We have proof that the English common law was not incorporated into the Constitution to provide the rules of decision on national matters from Article I, Section 8, Clause 10 which gave Congress power “[t]o define and punish . . . Offenses against the Law of Nations.” Congress was to define and punish national offenses. Those national offenses were to be found in the law of nations and not in the English common law. There is no mention of the English common law. Proof that American national common law was used to define a natural born citizen rather than the English common law is provided by the unanimous U.S. Supreme Court in Minor v. Happersett which explained in 1875:

“The Constitution does not in words say who shall be natural-born citizens. Resort must be had elsewhere to ascertain that. At common-law, with the nomenclature of which the framers of the Constitution were familiar, it was never doubted that all children born in a country of parents who were its citizens became themselves, upon their birth, citizens also. These were natives or natural-born citizens, as distinguished from aliens or foreigners. Some authorities go further and include as citizens children born within the jurisdiction without reference to the citizenship of their parents. As to this class there have been doubts, but never as to the first. For the purposes of this case, it is not necessary to solve these doubts. It is sufficient, for everything we have now to consider, that all children, born of citizen parents within the jurisdiction, are themselves citizens.”

Minor v. Happersett, 88 U.S. 162, 167-68 (1875).

If the English common law defined our national citizenship, the Court would not have included citizen parents in its definition of a natural born citizen, for the English common law did not require citizen parents. Additionally, the Court would not have said that “there have been doubts” whether a child born in the United States to alien parents was a citizen, for under the English common law jus soli rule, there was no doubt that a child born in the King’s dominion and under his allegiance was an English natural-born subject. Finally, the Court would have at least once cited and quoted the English common law in a decision in which it engaged in a thorough and thoughtful analysis of American citizenship, from the Founding to the passage of the Fourteenth Amendment. But there is not even a hint of the English common law throughout the Court’s decision.

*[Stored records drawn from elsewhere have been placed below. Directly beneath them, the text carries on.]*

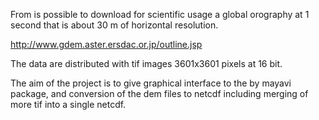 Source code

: From is possible to download for scientific usage a global orography at 1 second that is about 30 m of horizontal resolution.

http://www.gdem.aster.ersdac.or.jp/outline.jsp

The data are distributed with tif images 3601x3601 pixels at 16 bit.

The aim of the project is to give graphical interface to the by mayavi package, and conversion of the dem files to netcdf including merging of more tif into  a single netcdf. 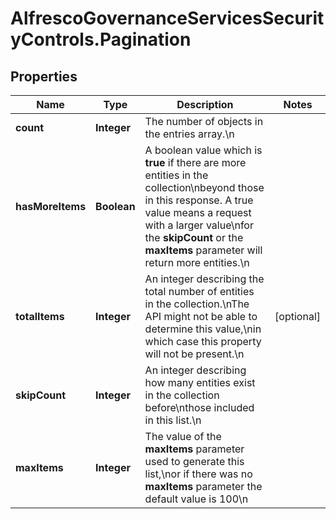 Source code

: # AlfrescoGovernanceServicesSecurityControls.Pagination

## Properties
Name | Type | Description | Notes
------------ | ------------- | ------------- | -------------
**count** | **Integer** | The number of objects in the entries array.\n | 
**hasMoreItems** | **Boolean** | A boolean value which is **true** if there are more entities in the collection\nbeyond those in this response. A true value means a request with a larger value\nfor the **skipCount** or the **maxItems** parameter will return more entities.\n | 
**totalItems** | **Integer** | An integer describing the total number of entities in the collection.\nThe API might not be able to determine this value,\nin which case this property will not be present.\n | [optional] 
**skipCount** | **Integer** | An integer describing how many entities exist in the collection before\nthose included in this list.\n | 
**maxItems** | **Integer** | The value of the **maxItems** parameter used to generate this list,\nor if there was no **maxItems** parameter the default value is 100\n | 


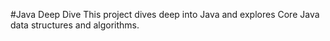 #Java Deep Dive
This project dives deep into Java and explores Core Java data structures and algorithms. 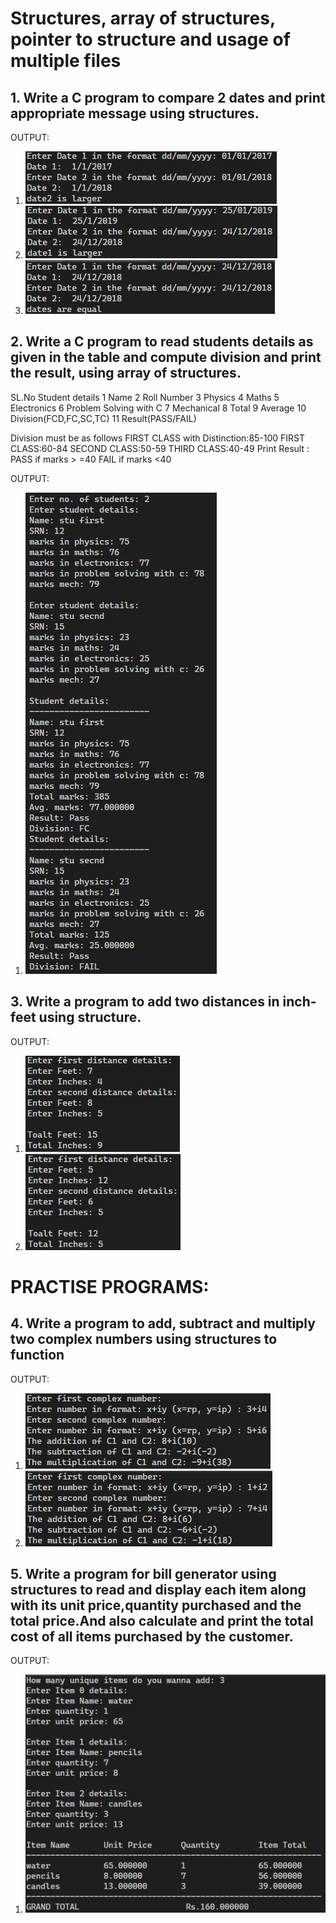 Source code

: # Structures, array of structures, pointer to structure and usage of multiple files
## 1. Write a C program to compare 2 dates and print appropriate message using structures.

OUTPUT:  

1. ![](output_screenshots/1a.png)
2. ![](output_screenshots/1b.png)
3. ![](output_screenshots/1c.png)

## 2. Write a C program to read students details as given in the table and compute division and print the result, using array of structures.

SL.No Student details
1 Name
2 Roll Number
3 Physics
4 Maths
5 Electronics
6 Problem Solving with C
7 Mechanical
8 Total
9 Average
10 Division(FCD,FC,SC,TC)
11 Result(PASS/FAIL)

Division must be as follows
FIRST CLASS with Distinction:85-100
FIRST CLASS:60-84
SECOND CLASS:50-59
THIRD CLASS:40-49
Print Result : PASS if marks > =40 FAIL if marks <40

OUTPUT:  
1. ![](output_screenshots/2.png)  

## 3. Write a program to add two distances in inch-feet using structure.

OUTPUT:  
1. ![](output_screenshots/3a.png)
2. ![](output_screenshots/3b.png)
# PRACTISE PROGRAMS: 
## 4. Write a program to add, subtract and multiply two complex numbers using structures to function

OUTPUT:  
1. ![](output_screenshots/4a.png)
2. ![](output_screenshots/4b.png)  

## 5. Write  a  program  for  bill  generator  using  structures  to  read  and  display  each  item along  with  its  unit  price,quantity  purchased  and  the  total  price.And  also  calculate  and print the total cost of all items purchased by the customer.

OUTPUT:  
1. ![](output_screenshots/5a.png)


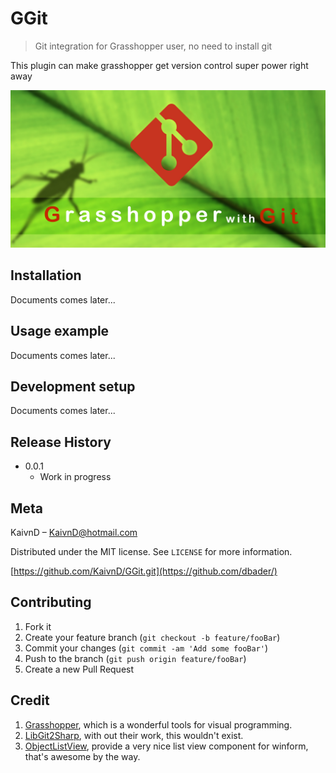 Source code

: ﻿# GGit
> Git integration for Grasshopper user, no need to install git


This plugin can make grasshopper get version control super power right away

![](GGit.jpg)

## Installation

Documents comes later...

## Usage example

Documents comes later...

## Development setup

Documents comes later...

## Release History

* 0.0.1
    * Work in progress

## Meta

KaivnD – KaivnD@hotmail.com

Distributed under the MIT license. See ``LICENSE`` for more information.

[https://github.com/KaivnD/GGit.git](https://github.com/dbader/)

## Contributing

1. Fork it
2. Create your feature branch (`git checkout -b feature/fooBar`)
3. Commit your changes (`git commit -am 'Add some fooBar'`)
4. Push to the branch (`git push origin feature/fooBar`)
5. Create a new Pull Request

## Credit

1. [Grasshopper](https://www.grasshopper3d.com/), which is a wonderful tools for visual programming.
2. [LibGit2Sharp](https://github.com/libgit2/libgit2sharp), with out their work, this wouldn't exist.
3. [ObjectListView](https://github.com/drxaero/ObjectListView), provide a very nice list view component for winform, that's awesome by the way.

<!-- Markdown link & img dfn's -->
[npm-image]: https://img.shields.io/npm/v/datadog-metrics.svg?style=flat-square
[npm-url]: https://npmjs.org/package/datadog-metrics
[npm-downloads]: https://img.shields.io/npm/dm/datadog-metrics.svg?style=flat-square
[travis-image]: https://img.shields.io/travis/dbader/node-datadog-metrics/master.svg?style=flat-square
[travis-url]: https://travis-ci.org/dbader/node-datadog-metrics
[wiki]: https://github.com/yourname/yourproject/wiki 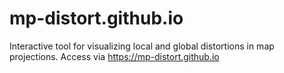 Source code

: # mp-distort.github.io
Interactive tool for visualizing local and global distortions in map projections. Access via https://mp-distort.github.io
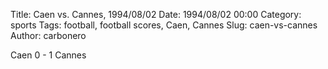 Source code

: Title: Caen vs. Cannes, 1994/08/02
Date: 1994/08/02 00:00
Category: sports
Tags: football, football scores, Caen, Cannes
Slug: caen-vs-cannes
Author: carbonero


Caen 0 - 1 Cannes
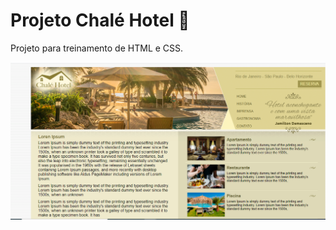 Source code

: # Projeto Chalé Hotel 🏨

Projeto para treinamento de HTML e CSS.


<img src="1.png" alt="exemplo imagem" width="1100px">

Hence, the “common-law” to which Minor referred was American national common law and that common law defined a natural born citizen as a child born in a country to parents who were its citizens at the time of the child’s birth. The Court also told us that the Framers looked to that common law when they drafted and adopted the Constitution. Hence, the correct definition of an Article II natural born citizen comes from that American national common law and not the English common law and is therefore defined as a child born in a country to parents who were its citizens at the time of the child’s birth.

Continued . . .

Mario Apuzzo, Esq. said...

III of III

On the other hand, U.S. v. Wong Kim Ark (1898) did look to the English common law as an aid for interpreting the Fourteenth Amendment which defines a “citizen of the United States,” not to be conflated and confounded with an Article II “natural born citizen.” Wong was born in the United States, but it was to alien parents. Hence, he could not be a natural born citizen. But, as Minor had suggested, maybe he could be a “citizen of the United States” under the Fourteenth Amendment. Wong Kim Ark held that a child born in the United States to permanently domiciled and resident alien parents who were neither foreign diplomats nor military invaders was a “citizen of the United States” from the moment of birth by virtue of the Fourteenth Amendment. The Court did not rely on the common law which Minor said defined a natural born citizen, for the Court only had to decide whether Wong was a citizen under the Fourteenth Amendment, not a natural born citizen under that American national common law.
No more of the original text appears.